ASSIGNMENT:
In the records below, find the line that contains "- 远程安全访问篇 <https://sspai.com/post/41239>" and the line that contains "- Material Icons <https://materialdesignicons.com/>", then retype exactly those two lines and every line between them.

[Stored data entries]
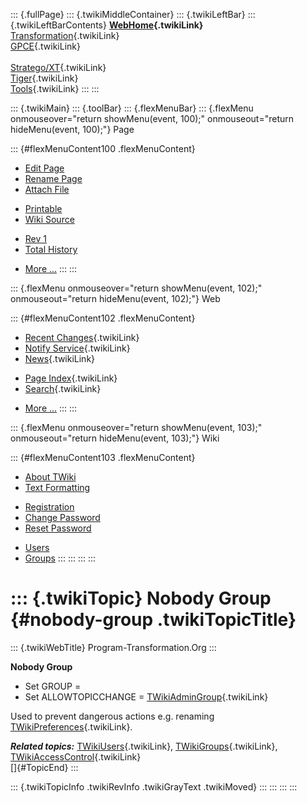 ::: {.fullPage}
::: {.twikiMiddleContainer}
::: {.twikiLeftBar}
::: {.twikiLeftBarContents}
**[WebHome](WebHome){.twikiLink}**\
[Transformation](../Transform/WebHome){.twikiLink}\
[GPCE](../Gpce/WebHome){.twikiLink}\
\
[Stratego/XT](../Stratego/WebHome){.twikiLink}\
[Tiger](../Tiger/WebHome){.twikiLink}\
[Tools](../Tools/WebHome){.twikiLink}
:::
:::

::: {.twikiMain}
::: {.toolBar}
::: {.flexMenuBar}
::: {.flexMenu onmouseover="return showMenu(event, 100);" onmouseout="return hideMenu(event, 100);"}
Page

::: {#flexMenuContent100 .flexMenuContent}
-   [Edit
    Page](http://www.program-transformation.org/edit/Main/NobodyGroup?t=1536827478)
-   [Rename
    Page](http://www.program-transformation.org/rename/Main/NobodyGroup)
-   [Attach
    File](http://www.program-transformation.org/attach/Main/NobodyGroup)

<!-- -->

-   [Printable](http://www.program-transformation.org/view/Main/NobodyGroup?skin=print.pattern)
-   [Wiki
    Source](http://www.program-transformation.org/view/Main/NobodyGroup?skin=text&raw=on&contenttype=text/plain)

<!-- -->

-   [Rev
    1](http://www.program-transformation.org/view/Main/NobodyGroup?rev=1.1)
-   [Total
    History](http://www.program-transformation.org/rdiff/Main/NobodyGroup)

<!-- -->

-   [More
    \...](http://www.program-transformation.org/oops/Main/NobodyGroup?template=oopsmore&param1=1.1&param2=1.1)
:::
:::

::: {.flexMenu onmouseover="return showMenu(event, 102);" onmouseout="return hideMenu(event, 102);"}
Web

::: {#flexMenuContent102 .flexMenuContent}
-   [Recent Changes](WebChanges){.twikiLink}
-   [Notify Service](WebNotify){.twikiLink}
-   [News](WebNews){.twikiLink}

<!-- -->

-   [Page Index](WebIndex){.twikiLink}
-   [Search](WebSearch){.twikiLink}

<!-- -->

-   [More
    \...](http://www.program-transformation.org/oops/Main/NobodyGroup?template=oopsmore&param1=1.1&param2=1.1)
:::
:::

::: {.flexMenu onmouseover="return showMenu(event, 103);" onmouseout="return hideMenu(event, 103);"}
Wiki

::: {#flexMenuContent103 .flexMenuContent}
-   [About
    TWiki](http://www.program-transformation.org/view/TWiki/WebHome)
-   [Text
    Formatting](http://www.program-transformation.org/view/TWiki/TextFormattingRules)

<!-- -->

-   [Registration](http://www.program-transformation.org/view/TWiki/TWikiRegistration)
-   [Change
    Password](http://www.program-transformation.org/view/TWiki/ChangePassword)
-   [Reset
    Password](http://www.program-transformation.org/view/TWiki/ResetPassword)

<!-- -->

-   [Users](http://www.program-transformation.org/view/Main/TWikiUsers)
-   [Groups](http://www.program-transformation.org/view/Main/TWikiGroups)
:::
:::
:::
:::

::: {.twikiTopic}
Nobody Group {#nobody-group .twikiTopicTitle}
============

::: {.twikiWebTitle}
Program-Transformation.Org
:::

**Nobody Group**

-   Set GROUP =
-   Set ALLOWTOPICCHANGE =
    [TWikiAdminGroup](TWikiAdminGroup){.twikiLink}

Used to prevent dangerous actions e.g. renaming
[TWikiPreferences](../TWiki/TWikiPreferences){.twikiLink}.

***Related topics:*** [TWikiUsers](TWikiUsers){.twikiLink},
[TWikiGroups](TWikiGroups){.twikiLink},
[TWikiAccessControl](../TWiki/TWikiAccessControl){.twikiLink}\
[]{#TopicEnd}
:::

::: {.twikiTopicInfo .twikiRevInfo .twikiGrayText .twikiMoved}
:::
:::
:::
:::
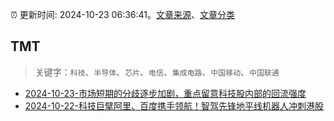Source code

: :alarm_clock: 更新时间: 2024-10-23 06:36:41。[文章来源](/README.md)、[文章分类](/TAGS.md)

## TMT


> 关键字：`科技`、`半导体`、`芯片`、`电信`、`集成电路`、`中国移动`、`中国联通`



- [2024-10-23-市场短期的分歧逐步加剧，重点留意科技股内部的回流强度](https://www.cls.cn/detail/1834173) 
- [2024-10-22-科技巨擘阿里、百度携手领航！智驾先锋地平线机器人冲刺港股](https://xueqiu.com/2303329451/309054975) 
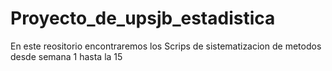 # Proyecto_de_upsjb_estadistica
En este reositorio encontraremos los Scrips de sistematizacion de metodos desde semana 1 hasta la 15
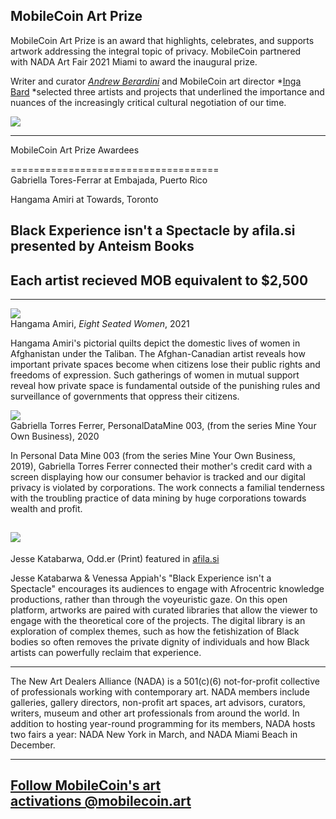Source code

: MobileCoin Art Prize
-----------------
MobileCoin Art Prize is an award that highlights, celebrates, and supports artwork addressing the integral topic of privacy. MobileCoin partnered with NADA Art Fair 2021 Miami to award the inaugural prize.

Writer and curator *[Andrew Berardini](https://www.andrewberardini.com/)* and MobileCoin art director *[Inga Bard](https://ingabard.com/) *selected three artists and projects that underlined the importance and nuances of the increasingly critical cultural negotiation of our time.

![](https://freight.cargo.site/w/960/q/94/i/b6ebe551e57dd28df2cf3bee53d92675d610fe83367da3467242990f87b44c9e/unnamed.png)


* * * * *

MobileCoin Art Prize Awardees

====================================\
Gabriella Tores-Ferrar at Embajada, Puerto Rico

Hangama Amiri at Towards, Toronto

Black Experience isn't a Spectacle by afila.si presented by Anteism Books
-------------------------------------------------------------------------------------------------------------------------------------------------------------------

Each artist recieved MOB equivalent to $2,500 
----------------------------------------------

* * * * *

![](https://freight.cargo.site/w/980/q/94/i/f6538d6c4f7162a4087813dddbb3e8a43151efa0d9193c8cea341e17a9888a26/unnamed.jpg)\
Hangama Amiri, *Eight Seated Women*, 2021

Hangama Amiri's pictorial quilts depict the domestic lives of women in Afghanistan under the Taliban. The Afghan-Canadian artist reveals how important private spaces become when citizens lose their public rights and freedoms of expression. Such gatherings of women in mutual support reveal how private space is fundamental outside of the punishing rules and surveillance of governments that oppress their citizens.

![](https://freight.cargo.site/w/1500/q/75/i/bb1a91384262f2f3ab5f7d750c7f908dbc9976d9f8ea42090029f6ff85f6def6/11.-Embajada_FUF_o.jpg)\
Gabriella Torres Ferrer, PersonalDataMine 003, (from the series Mine Your Own Business), 2020

In Personal Data Mine 003 (from the series Mine Your Own Business, 2019), Gabriella Torres Ferrer connected their mother's credit card with a screen displaying how our consumer behavior is tracked and our digital privacy is violated by corporations. The work connects a familial tenderness with the troubling practice of data mining by huge corporations towards wealth and profit.

![](https://freight.cargo.site/w/1440/q/94/i/594dd03f2374496a9ee042c43158d73468f6f7d51ab94271c29bce9a41723ad8/unnamed-1.jpg)
----------------------------------------------------------------------------------------------------------------------------

Jesse Katabarwa, Odd.er (Print) featured in [afila.si](https://newartdealers.us9.list-manage.com/track/click?u=3493a38a571991d5c278569e7&id=f33b5b5685&e=6f82567441)

Jesse Katabarwa & Venessa Appiah's "Black Experience isn't a Spectacle" encourages its audiences to engage with Afrocentric knowledge productions, rather than through the voyeuristic gaze. On this open platform, artworks are paired with curated libraries that allow the viewer to engage with the theoretical core of the projects. The digital library is an exploration of complex themes, such as how the fetishization of Black bodies so often removes the private dignity of individuals and how Black artists can powerfully reclaim that experience.

* * * * *

The New Art Dealers Alliance (NADA) is a 501(c)(6) not-for-profit collective of professionals working with contemporary art. NADA members include galleries, gallery directors, non-profit art spaces, art advisors, curators, writers, museum and other art professionals from around the world. In addition to hosting year-round programming for its members, NADA hosts two fairs a year: NADA New York in March, and NADA Miami Beach in December.

* * * * *

[Follow MobileCoin's art activations @mobilecoin.art](http://www.instagram.com/mobilecoin.art)
----------------------------------------------------------------------------------------------
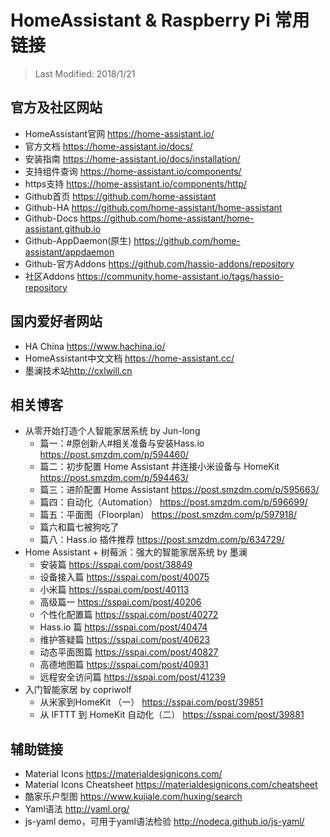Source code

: # HomeAssistant & Raspberry Pi 常用链接

> Last Modified: 2018/1/21

## 官方及社区网站
- HomeAssistant官网 <https://home-assistant.io/>
- 官方文档 <https://home-assistant.io/docs/>
- 安装指南 <https://home-assistant.io/docs/installation/>
- 支持组件查询 <https://home-assistant.io/components/>
- https支持 <https://home-assistant.io/components/http/>
- Github首页 <https://github.com/home-assistant>
- Github-HA <https://github.com/home-assistant/home-assistant>
- Github-Docs <https://github.com/home-assistant/home-assistant.github.io>
- Github-AppDaemon(原生) <https://github.com/home-assistant/appdaemon>
- Github-官方Addons <https://github.com/hassio-addons/repository>
- 社区Addons <https://community.home-assistant.io/tags/hassio-repository>

## 国内爱好者网站
- HA China <https://www.hachina.io/>
- HomeAssistant中文文档 <https://home-assistant.cc/>
- 墨澜技术站<http://cxlwill.cn>

## 相关博客
- 从零开始打造个人智能家居系统 by Jun-long
	- 篇一：#原创新人#相关准备与安装Hass.io <https://post.smzdm.com/p/594460/>
	- 篇二：初步配置 Home Assistant 并连接小米设备与 HomeKit <https://post.smzdm.com/p/594463/>
	- 篇三：进阶配置 Home Assistant <https://post.smzdm.com/p/595663/>
	- 篇四：自动化（Automation） <https://post.smzdm.com/p/596699/>
	- 篇五：平面图（Floorplan） <https://post.smzdm.com/p/597918/>
	- 篇六和篇七被狗吃了
	- 篇八：Hass.io 插件推荐 <https://post.smzdm.com/p/634729/>
- Home Assistant + 树莓派：强大的智能家居系统 by 墨澜
	- 安装篇 <https://sspai.com/post/38849>
	- 设备接入篇 <https://sspai.com/post/40075>
	- 小米篇 <https://sspai.com/post/40113>
	- 高级篇一 <https://sspai.com/post/40206>
	- 个性化配置篇 <https://sspai.com/post/40272>
	- Hass.io 篇 <https://sspai.com/post/40474>
	- 维护答疑篇 <https://sspai.com/post/40623>
	- 动态平面图篇 <https://sspai.com/post/40827>
	- 高德地图篇 <https://sspai.com/post/40931>
	- 远程安全访问篇 <https://sspai.com/post/41239>
- 入门智能家居 by copriwolf
	- 从米家到HomeKit （一） <https://sspai.com/post/39851>
	- 从 IFTTT 到 HomeKit 自动化（二） <https://sspai.com/post/39881>

## 辅助链接
- Material Icons <https://materialdesignicons.com/>
- Material Icons Cheatsheet <https://materialdesignicons.com/cheatsheet>
- 酷家乐户型图 <https://www.kujiale.com/huxing/search>
- Yaml语法 <http://yaml.org/>
- js-yaml demo，可用于yaml语法检验 <http://nodeca.github.io/js-yaml/>
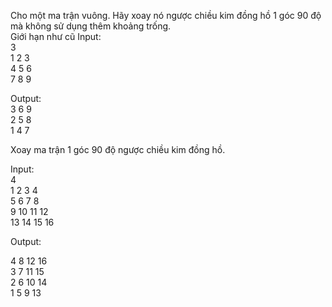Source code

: 
Cho một ma trận vuông. Hãy xoay nó ngược chiều kim đồng hồ 1 góc 90 độ mà không sử dụng thêm khoảng trống.\
Giới hạn như cũ
Input:\
 3\
 1  2  3\
 4  5  6\
 7  8  9
 
Output:\
 3  6  9\
 2  5  8\
 1  4  7
 
Xoay ma trận 1 góc 90 độ ngược chiều kim đồng hồ.

Input:\
 4\
 1  2  3  4\
 5  6  7  8\
 9 10 11 12\
13 14 15 16

Output:

 4  8 12 16\
 3  7 11 15\
 2  6 10 14\
 1  5  9 13
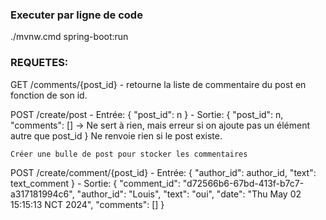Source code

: ### Executer par ligne de code
./mvnw.cmd spring-boot:run 

### REQUETES:
GET /comments/{post_id}
    - retourne la liste de commentaire du post en fonction de son id.

POST /create/post
    - Entrée:
        {
            "post_id": n
        }
    - Sortie:
        {
            "post_id": n,
            "comments": [] -> Ne sert à rien, mais erreur si on ajoute pas un élément autre que post_id
        }
        Ne renvoie rien si le post existe.

    Créer une bulle de post pour stocker les commentaires

POST /create/comment/{post_id}
    - Entrée:
        {
            "author_id": author_id,
            "text": text_comment
        }
    - Sortie:
        {
            "comment_id": "d72566b6-67bd-413f-b7c7-a317181994c6",
            "author_id": "Louis",
            "text": "oui",
            "date": "Thu May 02 15:15:13 NCT 2024",
            "comments": []
        }

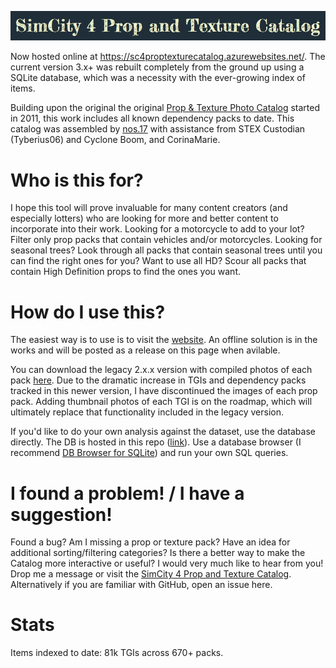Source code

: ![Header](_Legacy/resources/head.jpg)

Now hosted online at https://sc4proptexturecatalog.azurewebsites.net/. The current version 3.x+ was rebuilt completely from the ground up using a SQLite database, which was a necessity with the ever-growing index of items.

Building upon the original the original [Prop & Texture Photo Catalog](https://sc4devotion.com/forums/index.php?board=415.0) started in 2011, this work includes all known dependency packs to date. This catalog was assembled by [nos.17](https://community.simtropolis.com/profile/455740-nos17/) with assistance from STEX Custodian (Tyberius06) and Cyclone Boom, and CorinaMarie.

# Who is this for?
I hope this tool will prove invaluable for many content creators (and especially lotters) who are looking for more and better content to incorporate into their work. Looking for a motorcycle to add to your lot? Filter only prop packs that contain vehicles and/or motorcycles. Looking for seasonal trees? Look through all packs that contain seasonal trees until you can find the right ones for you? Want to use all HD? Scour all packs that contain High Definition props to find the ones you want.

# How do I use this?
The easiest way is to use is to visit the [website](https://sc4proptexturecatalog.azurewebsites.net/). An offline solution is in the works and will be posted as a release on this page when avilable.

You can download the legacy 2.x.x version with compiled photos of each pack [here](https://github.com/noah-severyn/SC4PropTextureCatalog/releases/tag/2.2.2). Due to the dramatic increase in TGIs and dependency packs tracked in this newer version, I have discontinued the images of each prop pack. Adding thumbnail photos of each TGI is on the roadmap, which will ultimately replace that functionality included in the legacy version.

If you'd like to do your own analysis against the dataset, use the database directly. The DB is hosted in this repo ([link](https://github.com/noah-severyn/SC4PropTextureCatalog/blob/main/Data/Catalog.db)). Use a database browser (I recommend [DB Browser for SQLite](https://sqlitebrowser.org/)) and run your own SQL queries.

# I found a problem! / I have a suggestion!
Found a bug? Am I missing a prop or texture pack? Have an idea for additional sorting/filtering categories? Is there a better way to make the Catalog more interactive or useful? I would very much like to hear from you! Drop me a message or visit the [SimCity 4 Prop and Texture Catalog](https://community.simtropolis.com/forums/topic/758501-simcity-4-prop-and-texture-catalogue-by-stex-custodian/). Alternatively if you are familiar with GitHub, open an issue here.

# Stats
Items indexed to date: 81k TGIs across 670+ packs.
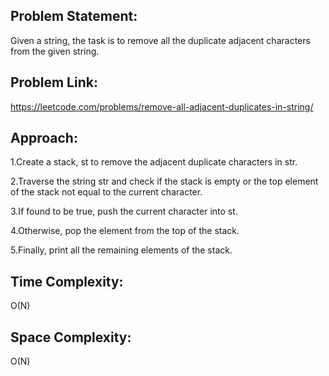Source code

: ## Problem Statement: 
Given a string, the task is to remove all the duplicate adjacent characters from the given string. 
## Problem Link: 
https://leetcode.com/problems/remove-all-adjacent-duplicates-in-string/ 
## Approach: 
1.Create a stack, st to remove the adjacent duplicate characters in str. 

2.Traverse the string str and check if the stack is empty or the top element of the stack not equal to the current character. 

3.If found to be true, push the current character into st. 

4.Otherwise, pop the element from the top of the stack. 

5.Finally, print all the remaining elements of the stack. 
## Time Complexity: 
O(N) 
## Space Complexity: 
O(N)
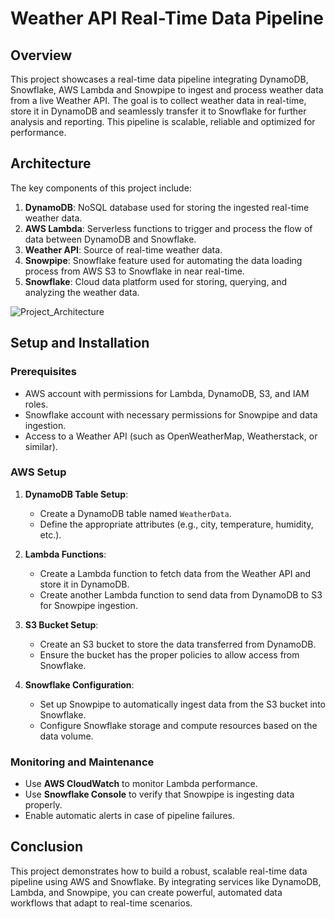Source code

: # Weather API Real-Time Data Pipeline

## Overview
   This project showcases a real-time data pipeline integrating DynamoDB, Snowflake, AWS Lambda and Snowpipe to ingest and process weather data from a live Weather API. The goal is to collect weather data in real-time, store it in DynamoDB and seamlessly transfer it to Snowflake for further analysis and reporting. This pipeline is scalable, reliable and optimized for performance.

## Architecture
The key components of this project include:

1. **DynamoDB**: NoSQL database used for storing the ingested real-time weather data.
2. **AWS Lambda**: Serverless functions to trigger and process the flow of data between DynamoDB and Snowflake.
3. **Weather API**: Source of real-time weather data.
4. **Snowpipe**: Snowflake feature used for automating the data loading process from AWS S3 to Snowflake in near real-time.
5. **Snowflake**: Cloud data platform used for storing, querying, and analyzing the weather data.

![Project_Architecture](https://github.com/user-attachments/assets/970f5367-4599-4eab-96b0-0151536a4ac0)


## Setup and Installation

### Prerequisites

- AWS account with permissions for Lambda, DynamoDB, S3, and IAM roles.
- Snowflake account with necessary permissions for Snowpipe and data ingestion.
- Access to a Weather API (such as OpenWeatherMap, Weatherstack, or similar).

### AWS Setup

1. **DynamoDB Table Setup**:
   - Create a DynamoDB table named `WeatherData`.
   - Define the appropriate attributes (e.g., city, temperature, humidity, etc.).

2. **Lambda Functions**:
   - Create a Lambda function to fetch data from the Weather API and store it in DynamoDB.
   - Create another Lambda function to send data from DynamoDB to S3 for Snowpipe ingestion.

3. **S3 Bucket Setup**:
   - Create an S3 bucket to store the data transferred from DynamoDB.
   - Ensure the bucket has the proper policies to allow access from Snowflake.

4. **Snowflake Configuration**:
   - Set up Snowpipe to automatically ingest data from the S3 bucket into Snowflake.
   - Configure Snowflake storage and compute resources based on the data volume.

### Monitoring and Maintenance

- Use **AWS CloudWatch** to monitor Lambda performance.
- Use **Snowflake Console** to verify that Snowpipe is ingesting data properly.
- Enable automatic alerts in case of pipeline failures.

## Conclusion

  This project demonstrates how to build a robust, scalable real-time data pipeline using AWS and Snowflake. By integrating services like DynamoDB, Lambda, and Snowpipe, you can create powerful, automated data workflows that adapt to real-time scenarios.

ANSWER:
	- 远程安全访问篇 <https://sspai.com/post/41239>
- 入门智能家居 by copriwolf
	- 从米家到HomeKit （一） <https://sspai.com/post/39851>
	- 从 IFTTT 到 HomeKit 自动化（二） <https://sspai.com/post/39881>

## 辅助链接
- Material Icons <https://materialdesignicons.com/>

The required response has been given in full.